「変化」アリスとテレスのまぼろし工場 ケンさんの映画レビュー(感想・評価)
変化
変わらないもの、永遠を望みたい大人と、変わる周囲や自分、未来を望む子どもと。
老いない、生き続けられる、ずっとこのまま、と、
魅力的に思う人もいるかもしれません。
でも、自分の成長や他人との関係性など、さらなる成長を望む人もいる。
正宗たちは未来に進むこと、未来に託すことを選んだのかな。
前半のチグハグ感、説明不足感が、後半になるにつれて紐解かれるのはとても見事。
深く見れば、疑問点はほぼ解消されます。
自己確認表の、好きな人:なし 嫌いな人:睦実 の理由も、
とても納得。
精神年齢が幼い五美に対し睦実が別れ際に諭すシーンは、いい意味で「なんとも言えない」、感情を表現し難いシーンですね。
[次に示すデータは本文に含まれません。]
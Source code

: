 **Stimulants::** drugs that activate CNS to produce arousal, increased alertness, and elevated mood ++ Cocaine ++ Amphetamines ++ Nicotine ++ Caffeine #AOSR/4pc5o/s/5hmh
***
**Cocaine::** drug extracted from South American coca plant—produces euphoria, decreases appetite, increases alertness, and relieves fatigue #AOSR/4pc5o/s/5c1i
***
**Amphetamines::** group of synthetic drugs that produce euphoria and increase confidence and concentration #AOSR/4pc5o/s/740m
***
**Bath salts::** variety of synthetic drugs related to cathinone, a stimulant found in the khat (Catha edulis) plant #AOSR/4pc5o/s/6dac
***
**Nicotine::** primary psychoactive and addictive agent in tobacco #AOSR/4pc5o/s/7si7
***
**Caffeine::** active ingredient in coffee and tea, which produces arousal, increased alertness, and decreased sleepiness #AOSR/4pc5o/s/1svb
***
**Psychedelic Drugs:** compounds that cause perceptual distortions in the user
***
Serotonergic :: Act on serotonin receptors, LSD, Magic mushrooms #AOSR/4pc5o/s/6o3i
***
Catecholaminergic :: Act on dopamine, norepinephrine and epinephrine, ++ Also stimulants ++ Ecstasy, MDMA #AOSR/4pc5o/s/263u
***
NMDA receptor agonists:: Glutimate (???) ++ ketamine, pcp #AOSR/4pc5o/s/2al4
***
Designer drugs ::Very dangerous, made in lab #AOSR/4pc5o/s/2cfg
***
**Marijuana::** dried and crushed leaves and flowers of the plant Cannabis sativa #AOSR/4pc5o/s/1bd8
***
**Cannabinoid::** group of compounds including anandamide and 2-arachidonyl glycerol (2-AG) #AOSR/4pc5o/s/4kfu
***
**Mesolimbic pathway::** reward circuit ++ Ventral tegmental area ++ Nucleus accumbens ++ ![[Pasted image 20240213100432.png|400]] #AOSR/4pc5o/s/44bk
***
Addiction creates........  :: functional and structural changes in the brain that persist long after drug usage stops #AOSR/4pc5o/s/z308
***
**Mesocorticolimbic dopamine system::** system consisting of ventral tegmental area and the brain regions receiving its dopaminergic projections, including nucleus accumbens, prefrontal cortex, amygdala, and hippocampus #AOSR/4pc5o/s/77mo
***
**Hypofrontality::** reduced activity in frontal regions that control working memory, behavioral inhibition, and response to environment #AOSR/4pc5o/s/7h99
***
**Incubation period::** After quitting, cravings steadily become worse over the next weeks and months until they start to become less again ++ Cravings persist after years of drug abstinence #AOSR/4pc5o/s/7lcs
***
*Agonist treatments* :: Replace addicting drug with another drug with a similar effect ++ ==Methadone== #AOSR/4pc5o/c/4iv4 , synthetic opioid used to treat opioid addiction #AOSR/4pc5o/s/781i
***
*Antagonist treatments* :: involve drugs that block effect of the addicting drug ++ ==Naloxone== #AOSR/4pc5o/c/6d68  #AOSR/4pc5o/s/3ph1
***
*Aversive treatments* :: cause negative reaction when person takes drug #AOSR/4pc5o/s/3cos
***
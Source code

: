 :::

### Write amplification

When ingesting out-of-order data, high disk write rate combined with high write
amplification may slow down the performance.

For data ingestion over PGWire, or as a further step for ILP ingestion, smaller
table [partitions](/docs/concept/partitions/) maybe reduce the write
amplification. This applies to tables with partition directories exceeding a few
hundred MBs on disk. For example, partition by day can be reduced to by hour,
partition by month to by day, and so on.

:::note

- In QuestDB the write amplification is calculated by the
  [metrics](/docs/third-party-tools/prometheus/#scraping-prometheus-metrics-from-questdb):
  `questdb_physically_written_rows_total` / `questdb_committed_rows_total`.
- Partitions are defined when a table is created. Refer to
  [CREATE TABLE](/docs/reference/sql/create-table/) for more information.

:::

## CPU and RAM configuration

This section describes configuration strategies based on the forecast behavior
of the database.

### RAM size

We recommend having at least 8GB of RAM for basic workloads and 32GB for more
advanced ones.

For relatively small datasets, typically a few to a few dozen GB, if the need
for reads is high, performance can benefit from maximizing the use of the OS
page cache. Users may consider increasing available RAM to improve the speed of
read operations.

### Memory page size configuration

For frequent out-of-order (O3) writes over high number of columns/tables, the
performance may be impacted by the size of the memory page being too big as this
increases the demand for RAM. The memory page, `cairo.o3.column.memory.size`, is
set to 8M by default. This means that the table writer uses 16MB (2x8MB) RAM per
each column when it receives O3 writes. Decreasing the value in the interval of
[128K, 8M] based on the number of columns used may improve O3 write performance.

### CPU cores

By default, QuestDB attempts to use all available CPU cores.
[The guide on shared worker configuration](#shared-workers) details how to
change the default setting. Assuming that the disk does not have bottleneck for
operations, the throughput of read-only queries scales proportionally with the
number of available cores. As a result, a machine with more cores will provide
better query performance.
友人のようであり、娘のようであり、まだ恋愛をよくわからない五美に対して、諭すようであり、宣言するようであり、約束するようであるようなあれらの言葉を投げかけた上で、五美のことを案じて元の世界へと見送る。ここ最近のアニメの中でも、屈指の名シーンと思います。
作品は違いますが、某アニメのラストシーンの「自由を失うのではなく、かけがえのない不自由を手に入れていく」という言葉を思い出しました。未来に様々な可能性や、希望や、夢がある子どもたちは、いろんな変化を経て未来へと進むんですね。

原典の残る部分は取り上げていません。